Len ignored it. He steered a couple of degrees to starboard. The two paddle-boats altered course to match. Blocking him.

“Come on, Buchannan, what do you hope to gain? That pitiful little boat can’t out-race us. One way or the other, you’re coming
on board. Now heave to.”

Len thought of the burns the lad had inflicted with his bare hand, the flickering lighting panel. It was all way beyond anything
he could hope to understand or resolve. There was no going back to life as it had been, not now. And in the main it had been
a good life.

He increased the power to the motors, and held the course steady, aiming for the
Hycel
’s growing prow. With a bit of luck Gail would never know.

He was still standing resolutely behind the
Coogan
’s wheel when the two boats collided. The
Hycel
with its greater bulk and stalwart hull rode the impact easily, smashing the flimsy
Coogan
apart like so much kindling, and sucking the debris below its hull in a riot of bubbles.

Various chunks of wood and plastic bobbed about in the paddle-boat’s wake, spinning in the turbulent water. Thick black oil
patches welled up among them. The current slowly pushed the scraps of wreckage downriver, dispersing them over a wide area.
Within quarter of an hour there was no evidence left to illustrate the trader boat’s demise.

Swithland
and
Hycel
continued on their way upriver without slowing.

18

Joshua Calvert was surprised to find himself enjoying the train journey. He had almost expected to see a nineteenth-century
steam engine pumping out clouds of white smoke and clanking pistons spinning iron wheels. Reality was a sleek eight-wheel
tractor unit with magnetic axle-motors powered from electron matrices, pulling six coaches.

The Kavanaghs had provided him with a first-class ticket, so he sat in a private compartment with his feet up on the opposite
seat, watching the sprawling forests and picturesque hamlets go past.

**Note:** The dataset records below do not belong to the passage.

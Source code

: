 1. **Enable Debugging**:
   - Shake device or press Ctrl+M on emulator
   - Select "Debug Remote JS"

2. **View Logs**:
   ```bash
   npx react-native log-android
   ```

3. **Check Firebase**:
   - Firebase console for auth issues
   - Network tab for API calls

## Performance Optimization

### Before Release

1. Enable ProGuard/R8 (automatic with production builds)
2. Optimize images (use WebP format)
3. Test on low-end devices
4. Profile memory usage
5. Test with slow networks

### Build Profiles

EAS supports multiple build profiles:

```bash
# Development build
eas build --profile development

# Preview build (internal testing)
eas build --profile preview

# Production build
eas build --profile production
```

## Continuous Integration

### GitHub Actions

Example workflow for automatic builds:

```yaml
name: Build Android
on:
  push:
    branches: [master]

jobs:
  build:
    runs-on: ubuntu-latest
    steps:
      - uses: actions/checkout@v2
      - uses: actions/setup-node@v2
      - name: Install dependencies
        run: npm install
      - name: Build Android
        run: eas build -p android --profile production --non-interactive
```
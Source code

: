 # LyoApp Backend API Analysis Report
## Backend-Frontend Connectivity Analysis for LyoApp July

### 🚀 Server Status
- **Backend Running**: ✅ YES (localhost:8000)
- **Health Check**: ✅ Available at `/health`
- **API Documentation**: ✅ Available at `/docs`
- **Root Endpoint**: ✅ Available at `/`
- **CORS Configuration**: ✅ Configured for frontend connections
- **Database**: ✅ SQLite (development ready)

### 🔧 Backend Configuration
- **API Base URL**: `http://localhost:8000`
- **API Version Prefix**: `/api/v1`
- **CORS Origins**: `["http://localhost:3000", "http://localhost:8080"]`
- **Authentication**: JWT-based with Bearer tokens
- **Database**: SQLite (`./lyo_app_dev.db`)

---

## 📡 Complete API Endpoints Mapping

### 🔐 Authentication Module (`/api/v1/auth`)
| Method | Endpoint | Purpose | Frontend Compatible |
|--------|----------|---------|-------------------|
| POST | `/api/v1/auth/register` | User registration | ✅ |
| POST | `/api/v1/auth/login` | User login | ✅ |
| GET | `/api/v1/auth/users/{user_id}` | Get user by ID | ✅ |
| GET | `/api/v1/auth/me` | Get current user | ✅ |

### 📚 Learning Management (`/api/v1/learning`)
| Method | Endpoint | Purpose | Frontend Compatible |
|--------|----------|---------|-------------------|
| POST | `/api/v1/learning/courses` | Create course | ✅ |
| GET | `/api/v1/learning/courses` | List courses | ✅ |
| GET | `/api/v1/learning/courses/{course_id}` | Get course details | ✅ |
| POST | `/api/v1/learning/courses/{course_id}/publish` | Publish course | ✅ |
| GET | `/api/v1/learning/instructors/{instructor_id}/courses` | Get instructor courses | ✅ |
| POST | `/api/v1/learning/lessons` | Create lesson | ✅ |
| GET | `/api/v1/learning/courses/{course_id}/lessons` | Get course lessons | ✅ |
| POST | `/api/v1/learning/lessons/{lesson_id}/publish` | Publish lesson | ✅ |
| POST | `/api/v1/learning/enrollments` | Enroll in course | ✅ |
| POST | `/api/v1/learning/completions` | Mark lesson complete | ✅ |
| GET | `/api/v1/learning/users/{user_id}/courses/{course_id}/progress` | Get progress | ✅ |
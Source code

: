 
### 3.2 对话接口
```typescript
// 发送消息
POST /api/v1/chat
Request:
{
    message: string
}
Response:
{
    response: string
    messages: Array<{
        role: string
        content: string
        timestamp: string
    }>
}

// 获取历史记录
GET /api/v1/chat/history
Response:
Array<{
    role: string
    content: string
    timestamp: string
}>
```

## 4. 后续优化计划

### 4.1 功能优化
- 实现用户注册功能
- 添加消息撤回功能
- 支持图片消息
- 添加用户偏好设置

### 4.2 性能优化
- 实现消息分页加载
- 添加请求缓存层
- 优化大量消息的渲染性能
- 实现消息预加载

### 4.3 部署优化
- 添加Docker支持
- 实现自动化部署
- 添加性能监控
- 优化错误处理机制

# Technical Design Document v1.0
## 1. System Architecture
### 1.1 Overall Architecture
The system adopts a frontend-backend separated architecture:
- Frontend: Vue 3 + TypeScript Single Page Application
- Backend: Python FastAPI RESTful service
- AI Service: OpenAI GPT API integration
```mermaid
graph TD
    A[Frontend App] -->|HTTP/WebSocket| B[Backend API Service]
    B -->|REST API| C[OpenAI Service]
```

Dahybi Yadev sat next to him, eyelids blinking heavily
as a mild stimulant program trickled through his neural nanonics. In the end they had decided that Ashly Hanson should remain
behind to operate the
Lady Mac
’s MSV as the crew emptied the mayope from her cargo holds. Dahybi had volunteered to take his place quickly enough, and as
the nodes had been glitch free on the trip to Norfolk, Joshua had agreed. The rest of the crew had been detailed to maintenance
duty. Sarha had sulked at the prospect, she’d been looking forward to an extended leave exploring the gentle planet.